───── DATA EXTRACTS
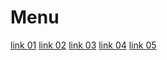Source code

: <!DOCTYPE html>
<html lang="pt-br">
<head>
    <meta charset="UTF-8">
    <meta name="viewport" content="width=, initial-scale=1.0">
    <title>Cinewiki</title>
    <link rel="stylesheet" type="text/css" href="styles.css">
</head>
<body>
<h1>Menu</h1>
<l1> <a href="link.01.html"> link 01</a></l1>
<l1> <a href="link.02.html"> link 02</a></l1>
<l1> <a href="link.03.html"> link 03</a></l1>
<l1> <a href="link.04.html"> link 04</a></l1>
<l1> <a href="link.05.html"> link 05</a></l1>
</h1>
</body>

</html>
──────────
WHAT IS BEING ASKED
Scan the records above for the word "meta". Show each line in which it appears.

EXERCISE OUTPUT
    <meta charset="UTF-8">
    <meta name="viewport" content="width=, initial-scale=1.0">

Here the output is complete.